Those in Bale’s army who had tried to rally to him were starting to falter.  The herd of Dire Animals were dying well, taking a terrible toll on the Ogres.  The Treants were now free of the Dragonkin and surged forward to attack as well, while Great Root himself stepped between the column of Ogres to prevent them from attacking those who fought Bale directly.  Blood flowed thick in the shallow water and it flowed in one direction:  To Bale.

Fed in strength by this influx of fresh blood he drew himself up to his greatest height yet.  His voice boomed over the battlefield and was directed straight down at Cathal.

“I grow tired of toying with you!  Your end is near!”

Fists of blood hurled themselves at the Brigante warrior and drove him to the brink of destruction.  Even with the combined healing powers of nearly every member of the group, the assault unleashed by Bale was enough to place Cathal back on death’s door.  It was becoming too familiar a place.

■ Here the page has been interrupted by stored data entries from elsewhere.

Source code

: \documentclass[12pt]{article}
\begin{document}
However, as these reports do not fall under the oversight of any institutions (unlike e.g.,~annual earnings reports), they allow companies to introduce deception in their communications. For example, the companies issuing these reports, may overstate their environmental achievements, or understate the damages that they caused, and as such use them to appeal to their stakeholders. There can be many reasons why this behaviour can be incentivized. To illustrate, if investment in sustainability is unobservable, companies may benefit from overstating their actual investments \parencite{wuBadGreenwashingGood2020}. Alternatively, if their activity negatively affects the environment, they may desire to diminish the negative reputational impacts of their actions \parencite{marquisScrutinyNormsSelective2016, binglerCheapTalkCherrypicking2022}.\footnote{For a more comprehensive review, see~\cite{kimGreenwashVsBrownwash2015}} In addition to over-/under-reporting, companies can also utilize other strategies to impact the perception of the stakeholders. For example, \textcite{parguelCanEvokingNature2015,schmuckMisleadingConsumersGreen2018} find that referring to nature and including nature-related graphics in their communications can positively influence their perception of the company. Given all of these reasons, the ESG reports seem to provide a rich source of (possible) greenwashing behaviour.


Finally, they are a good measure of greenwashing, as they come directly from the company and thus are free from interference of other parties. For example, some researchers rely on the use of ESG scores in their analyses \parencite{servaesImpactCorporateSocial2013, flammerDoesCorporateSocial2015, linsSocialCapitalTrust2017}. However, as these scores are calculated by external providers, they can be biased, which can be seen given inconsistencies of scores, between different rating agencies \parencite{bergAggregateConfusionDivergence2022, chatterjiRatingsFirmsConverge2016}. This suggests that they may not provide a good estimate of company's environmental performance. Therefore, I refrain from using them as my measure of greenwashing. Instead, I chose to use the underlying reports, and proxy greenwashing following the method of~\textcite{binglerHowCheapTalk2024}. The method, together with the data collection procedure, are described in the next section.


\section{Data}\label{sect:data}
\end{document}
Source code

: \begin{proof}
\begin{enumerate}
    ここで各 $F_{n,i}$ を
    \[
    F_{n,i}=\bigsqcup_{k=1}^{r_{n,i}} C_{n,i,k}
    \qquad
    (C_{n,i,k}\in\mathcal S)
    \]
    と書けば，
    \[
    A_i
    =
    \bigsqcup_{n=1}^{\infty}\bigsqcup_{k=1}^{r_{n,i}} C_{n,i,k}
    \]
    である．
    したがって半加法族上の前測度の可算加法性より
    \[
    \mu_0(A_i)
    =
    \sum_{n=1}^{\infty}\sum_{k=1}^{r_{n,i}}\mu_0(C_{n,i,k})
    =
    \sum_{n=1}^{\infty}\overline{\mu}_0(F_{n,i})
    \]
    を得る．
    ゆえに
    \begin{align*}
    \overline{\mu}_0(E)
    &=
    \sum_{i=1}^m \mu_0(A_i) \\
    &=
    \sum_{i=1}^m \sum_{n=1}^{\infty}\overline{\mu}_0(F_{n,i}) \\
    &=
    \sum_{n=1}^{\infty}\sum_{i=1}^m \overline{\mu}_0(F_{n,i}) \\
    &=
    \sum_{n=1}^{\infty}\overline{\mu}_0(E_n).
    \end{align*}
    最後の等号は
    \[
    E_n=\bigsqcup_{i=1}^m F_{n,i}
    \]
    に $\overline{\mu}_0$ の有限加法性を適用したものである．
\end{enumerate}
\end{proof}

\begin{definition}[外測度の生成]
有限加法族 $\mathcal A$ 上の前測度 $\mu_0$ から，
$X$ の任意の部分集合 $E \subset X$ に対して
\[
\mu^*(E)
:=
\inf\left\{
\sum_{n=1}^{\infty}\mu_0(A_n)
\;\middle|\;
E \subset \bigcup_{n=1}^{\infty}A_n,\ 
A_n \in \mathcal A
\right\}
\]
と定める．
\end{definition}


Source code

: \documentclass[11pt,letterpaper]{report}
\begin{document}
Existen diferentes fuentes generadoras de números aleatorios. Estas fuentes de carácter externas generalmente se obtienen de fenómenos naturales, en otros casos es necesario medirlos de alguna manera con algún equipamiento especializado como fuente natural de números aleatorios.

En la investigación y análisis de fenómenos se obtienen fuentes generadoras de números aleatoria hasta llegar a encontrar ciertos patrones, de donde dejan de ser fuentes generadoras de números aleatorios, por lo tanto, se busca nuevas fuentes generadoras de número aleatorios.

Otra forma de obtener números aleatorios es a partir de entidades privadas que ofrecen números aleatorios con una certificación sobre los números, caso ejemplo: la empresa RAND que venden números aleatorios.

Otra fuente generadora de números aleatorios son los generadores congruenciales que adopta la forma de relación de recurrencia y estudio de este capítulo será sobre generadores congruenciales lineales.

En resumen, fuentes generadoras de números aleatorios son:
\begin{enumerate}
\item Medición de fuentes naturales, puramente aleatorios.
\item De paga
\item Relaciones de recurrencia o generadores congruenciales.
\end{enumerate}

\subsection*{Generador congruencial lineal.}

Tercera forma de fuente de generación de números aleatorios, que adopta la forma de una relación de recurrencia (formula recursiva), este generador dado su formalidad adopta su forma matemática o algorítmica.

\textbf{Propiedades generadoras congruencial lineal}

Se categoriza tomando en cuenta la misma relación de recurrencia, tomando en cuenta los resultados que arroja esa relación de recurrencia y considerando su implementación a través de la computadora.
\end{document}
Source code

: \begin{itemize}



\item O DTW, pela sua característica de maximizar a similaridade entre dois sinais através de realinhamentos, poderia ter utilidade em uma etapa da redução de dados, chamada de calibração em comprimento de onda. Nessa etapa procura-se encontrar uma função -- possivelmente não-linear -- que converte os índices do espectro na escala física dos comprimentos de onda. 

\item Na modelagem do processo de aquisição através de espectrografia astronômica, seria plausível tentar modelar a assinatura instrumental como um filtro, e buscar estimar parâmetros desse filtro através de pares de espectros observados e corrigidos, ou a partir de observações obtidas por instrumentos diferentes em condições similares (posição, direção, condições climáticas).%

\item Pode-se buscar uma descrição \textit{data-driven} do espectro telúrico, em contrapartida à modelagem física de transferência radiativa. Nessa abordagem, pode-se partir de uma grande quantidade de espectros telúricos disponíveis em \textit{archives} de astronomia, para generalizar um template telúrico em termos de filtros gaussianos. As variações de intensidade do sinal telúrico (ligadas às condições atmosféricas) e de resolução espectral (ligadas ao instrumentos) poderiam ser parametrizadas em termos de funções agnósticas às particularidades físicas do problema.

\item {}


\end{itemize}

He gathered himself as best he could and something that was either Conviction or Desperation manifested itself in his song.  He struck a final time and felt the Bloodstone Blade bite deep.  Very deep.  And it seemed to strike something hard.

The “something hard” was stone.  And it very quickly became a LOT of stone as the magic of the Bloodstone Blade finally took hold and spread upward and outward.

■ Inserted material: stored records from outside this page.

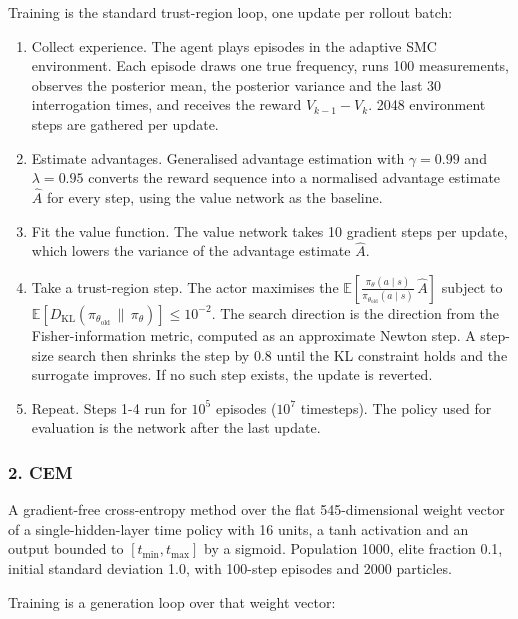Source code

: \documentclass[12pt,a4paper]{article}
\begin{document}
Training is the standard trust-region loop, one update per rollout batch:

\begin{enumerate}
  \item Collect experience. The agent plays episodes in the adaptive SMC environment. Each episode
  draws one true frequency, runs \num{100} measurements, observes the posterior mean, the posterior
  variance and the last 30 interrogation times, and receives the reward $V_{k-1} - V_k$. \num{2048}
  environment steps are gathered per update.
  \item Estimate advantages. Generalised advantage estimation with $\gamma = 0.99$ and $\lambda =
  0.95$ converts the reward sequence into a normalised advantage estimate $\hat A$ for every step,
  using the value network as the baseline.
  \item Fit the value function. The value network takes \num{10} gradient steps per update, which
  lowers the variance of the advantage estimate $\hat A$.
  \item Take a trust-region step. The actor maximises the
  $\mathbb{E}\!\left[\frac{\pi_\theta(a\mid s)}{\pi_{\theta_{\mathrm{old}}}(a\mid s)}\,\hat
  A\right]$ subject to $\mathbb{E}\!\left[D_{\mathrm{KL}}(\pi_{\theta_{\mathrm{old}}} \,\|\,
  \pi_\theta)\right] \le 10^{-2}$. The search direction is the direction from the
  Fisher-information metric, computed as an approximate Newton step. A step-size search then
  shrinks the step by $0.8$ until the KL constraint holds and the surrogate improves. If no such
  step exists, the update is reverted.
  \item Repeat. Steps 1-4 run for $10^5$ episodes ($10^7$ timesteps). The policy used for
  evaluation is the network after the last update.
\end{enumerate}

\subsubsection{2. CEM}
\label{sec:method-cem}
A gradient-free cross-entropy method over the flat 545-dimensional weight vector of a
single-hidden-layer time policy with 16 units, a tanh activation and an output bounded to
$[t_{\min}, t_{\max}]$ by a sigmoid.
Population 1000, elite fraction 0.1, initial standard deviation 1.0, with 100-step episodes and 2000
particles.

Training is a generation loop over that weight vector:
\end{document}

Bale’s howl of rage took on the distinct sound of panic and he flailed his arms at his own body as if this might stave off the magic that was overtaking him.  One arm became stuck as the blood within it caught the magic and conducted it right up into his shoulder and then his huge, amorphous head.  His cry lingered for a moment, echoing from the stony confines of his throat before it faded away entirely.

Cathal’s voice faded too as he collapsed in exhaustion next to the massive monument he had created.  Bale had been defeated.  Somebody else would have to deal with his legion of minions.


----------



## Rel

The palisade burst like a dam.  Fodor warriors charged forth with whooping battle cries.  Legions poured out and attacked in a fashion that appalled their commanders.  All sense of formation was lost as the Legionnaires surged across the water to attack the Stone God’s army as it wallowed in utter pandemonium.

They were suddenly free of Bale’s compulsion and chaos reigned.  Bale’s army had been tied together by one thing and one thing only – their allegiance to his Blood.  They now found themselves having forced marched for nearly a week while eating nothing but a steady diet of hate and rage to keep them going.  Furthermore they now stood shoulder to shoulder with creatures who they had been at war with or the prey of for centuries.

While this may have been an opportune time to lay aside old grudges and animosity, few availed themselves of that option.  The grip of hate and rage was all they had known since Bale’s return and what were a few more minutes anyway?  Bale’s army collapsed in on itself as Duergar fought Orc and Ogre throttled Neoghi.

None of this was helped by the fact that into their rear charged the tired but anxious Dwarves of the Stone Tooth.  Their short legs had carried them a long way in a short time and tired though they were, they were equally heartened that they had not missed all of the killing.  They fell upon the rear ranks, killing those who were not busy killing each other.

Great Root calmed those animals closest to him.  They had already fought so hard and given up so many of their number that he hated to see any more die in the closing minutes of the battle.  But many were outside of the call of his voice and many an Orc and Duergar fell dead in the jaws of a Dire Wolf that afternoon.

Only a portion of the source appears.